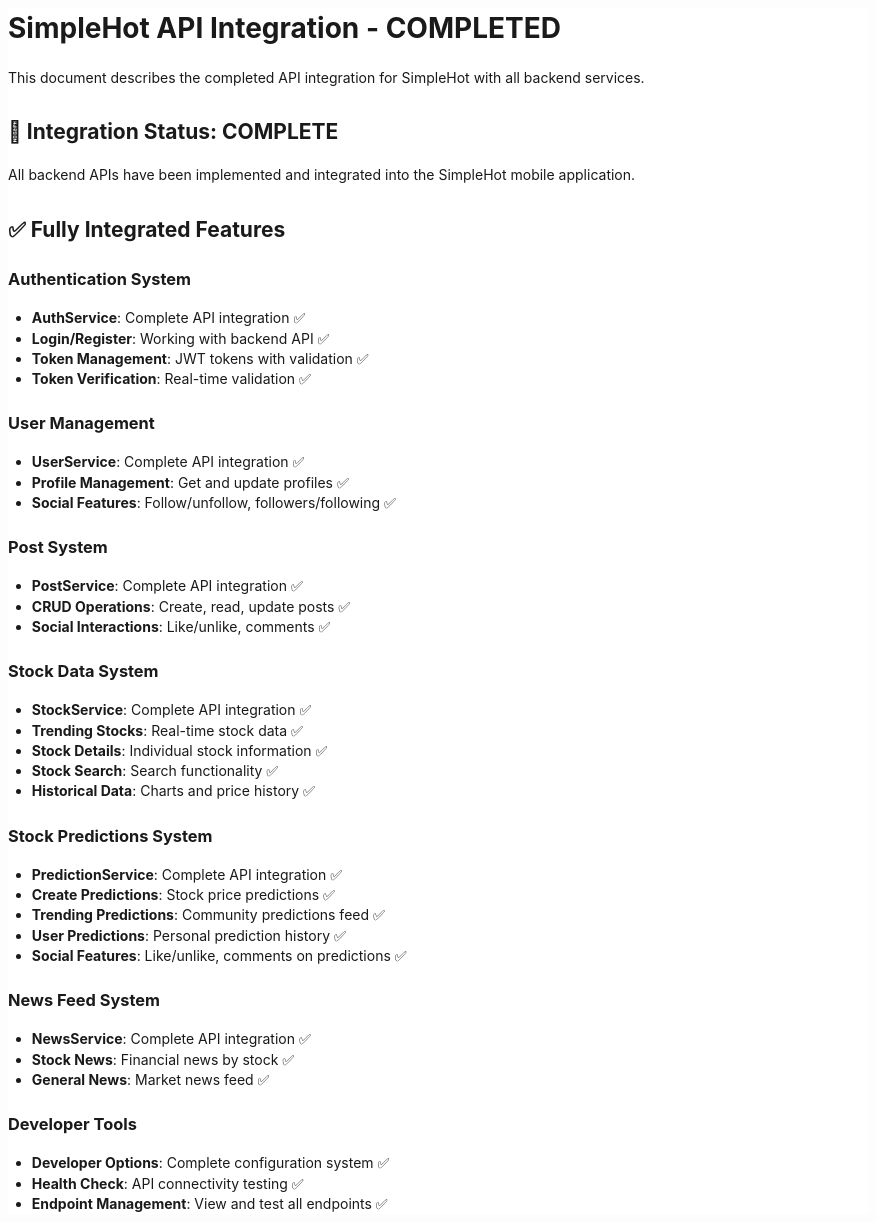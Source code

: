 # SimpleHot API Integration - COMPLETED

This document describes the completed API integration for SimpleHot with all backend services.

## 🎉 Integration Status: COMPLETE

All backend APIs have been implemented and integrated into the SimpleHot mobile application.

## ✅ Fully Integrated Features

### Authentication System
- **AuthService**: Complete API integration ✅
- **Login/Register**: Working with backend API ✅
- **Token Management**: JWT tokens with validation ✅
- **Token Verification**: Real-time validation ✅

### User Management
- **UserService**: Complete API integration ✅
- **Profile Management**: Get and update profiles ✅
- **Social Features**: Follow/unfollow, followers/following ✅

### Post System
- **PostService**: Complete API integration ✅
- **CRUD Operations**: Create, read, update posts ✅
- **Social Interactions**: Like/unlike, comments ✅

### Stock Data System
- **StockService**: Complete API integration ✅
- **Trending Stocks**: Real-time stock data ✅
- **Stock Details**: Individual stock information ✅
- **Stock Search**: Search functionality ✅
- **Historical Data**: Charts and price history ✅

### Stock Predictions System
- **PredictionService**: Complete API integration ✅
- **Create Predictions**: Stock price predictions ✅
- **Trending Predictions**: Community predictions feed ✅
- **User Predictions**: Personal prediction history ✅
- **Social Features**: Like/unlike, comments on predictions ✅

### News Feed System
- **NewsService**: Complete API integration ✅
- **Stock News**: Financial news by stock ✅
- **General News**: Market news feed ✅

### Developer Tools
- **Developer Options**: Complete configuration system ✅
- **Health Check**: API connectivity testing ✅
- **Endpoint Management**: View and test all endpoints ✅
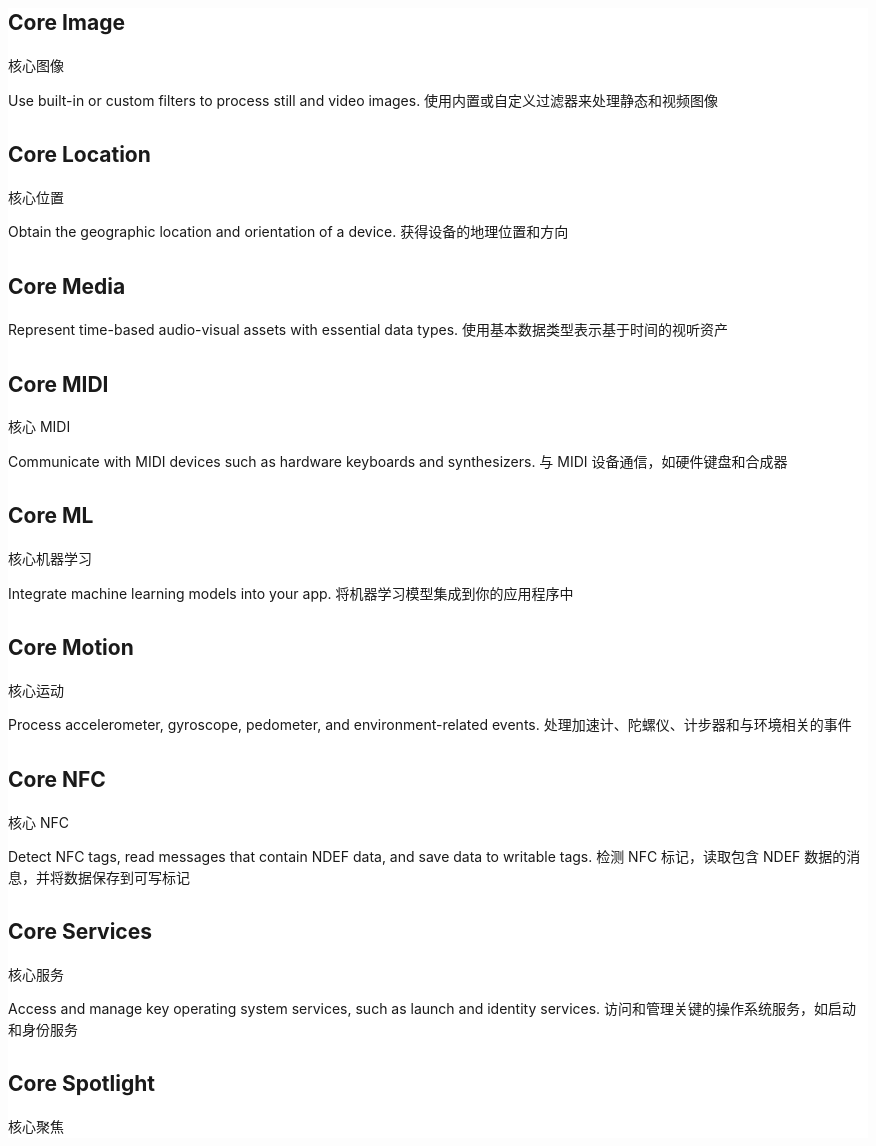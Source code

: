 ## Core Image

核心图像

Use built-in or custom filters to process still and video images. 使用内置或自定义过滤器来处理静态和视频图像

## Core Location

核心位置

Obtain the geographic location and orientation of a device. 获得设备的地理位置和方向

## Core Media

Represent time-based audio-visual assets with essential data types. 使用基本数据类型表示基于时间的视听资产

## Core MIDI

核心 MIDI

Communicate with MIDI devices such as hardware keyboards and synthesizers. 与 MIDI 设备通信，如硬件键盘和合成器

## Core ML

核心机器学习

Integrate machine learning models into your app. 将机器学习模型集成到你的应用程序中

## Core Motion

核心运动

Process accelerometer, gyroscope, pedometer, and environment-related events. 处理加速计、陀螺仪、计步器和与环境相关的事件

## Core NFC

核心 NFC

Detect NFC tags, read messages that contain NDEF data, and save data to writable tags. 检测 NFC 标记，读取包含 NDEF 数据的消息，并将数据保存到可写标记

## Core Services

核心服务

Access and manage key operating system services, such as launch and identity services. 访问和管理关键的操作系统服务，如启动和身份服务

## Core Spotlight

核心聚焦
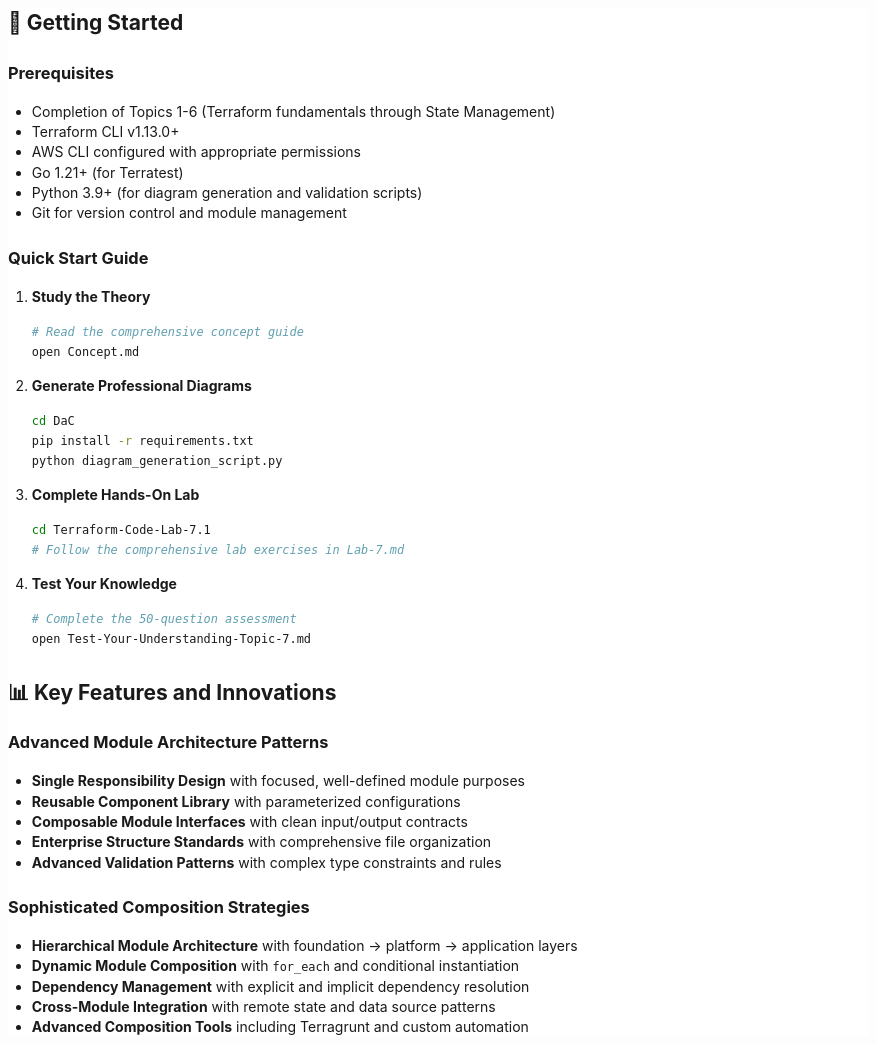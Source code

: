 ## 🚀 **Getting Started**

### **Prerequisites**
- Completion of Topics 1-6 (Terraform fundamentals through State Management)
- Terraform CLI v1.13.0+
- AWS CLI configured with appropriate permissions
- Go 1.21+ (for Terratest)
- Python 3.9+ (for diagram generation and validation scripts)
- Git for version control and module management

### **Quick Start Guide**

1. **Study the Theory**
   ```bash
   # Read the comprehensive concept guide
   open Concept.md
   ```

2. **Generate Professional Diagrams**
   ```bash
   cd DaC
   pip install -r requirements.txt
   python diagram_generation_script.py
   ```

3. **Complete Hands-On Lab**
   ```bash
   cd Terraform-Code-Lab-7.1
   # Follow the comprehensive lab exercises in Lab-7.md
   ```

4. **Test Your Knowledge**
   ```bash
   # Complete the 50-question assessment
   open Test-Your-Understanding-Topic-7.md
   ```

## 📊 **Key Features and Innovations**

### **Advanced Module Architecture Patterns**
- **Single Responsibility Design** with focused, well-defined module purposes
- **Reusable Component Library** with parameterized configurations
- **Composable Module Interfaces** with clean input/output contracts
- **Enterprise Structure Standards** with comprehensive file organization
- **Advanced Validation Patterns** with complex type constraints and rules

### **Sophisticated Composition Strategies**
- **Hierarchical Module Architecture** with foundation → platform → application layers
- **Dynamic Module Composition** with `for_each` and conditional instantiation
- **Dependency Management** with explicit and implicit dependency resolution
- **Cross-Module Integration** with remote state and data source patterns
- **Advanced Composition Tools** including Terragrunt and custom automation
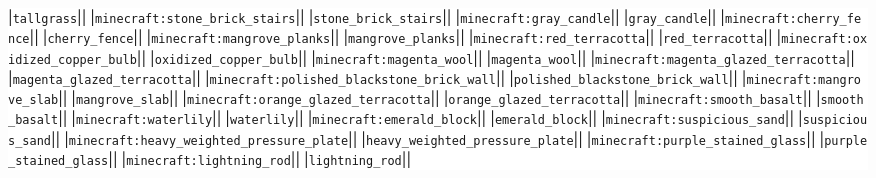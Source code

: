 |`tallgrass`||
|`minecraft:stone_brick_stairs`||
|`stone_brick_stairs`||
|`minecraft:gray_candle`||
|`gray_candle`||
|`minecraft:cherry_fence`||
|`cherry_fence`||
|`minecraft:mangrove_planks`||
|`mangrove_planks`||
|`minecraft:red_terracotta`||
|`red_terracotta`||
|`minecraft:oxidized_copper_bulb`||
|`oxidized_copper_bulb`||
|`minecraft:magenta_wool`||
|`magenta_wool`||
|`minecraft:magenta_glazed_terracotta`||
|`magenta_glazed_terracotta`||
|`minecraft:polished_blackstone_brick_wall`||
|`polished_blackstone_brick_wall`||
|`minecraft:mangrove_slab`||
|`mangrove_slab`||
|`minecraft:orange_glazed_terracotta`||
|`orange_glazed_terracotta`||
|`minecraft:smooth_basalt`||
|`smooth_basalt`||
|`minecraft:waterlily`||
|`waterlily`||
|`minecraft:emerald_block`||
|`emerald_block`||
|`minecraft:suspicious_sand`||
|`suspicious_sand`||
|`minecraft:heavy_weighted_pressure_plate`||
|`heavy_weighted_pressure_plate`||
|`minecraft:purple_stained_glass`||
|`purple_stained_glass`||
|`minecraft:lightning_rod`||
|`lightning_rod`||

» Problem details:
Filter the entries down to the lines with the word "into" in them.

» Result of this exercise:
All backend APIs have been implemented and integrated into the SimpleHot mobile application.
Integrate machine learning models into your app. 将机器学习模型集成到你的应用程序中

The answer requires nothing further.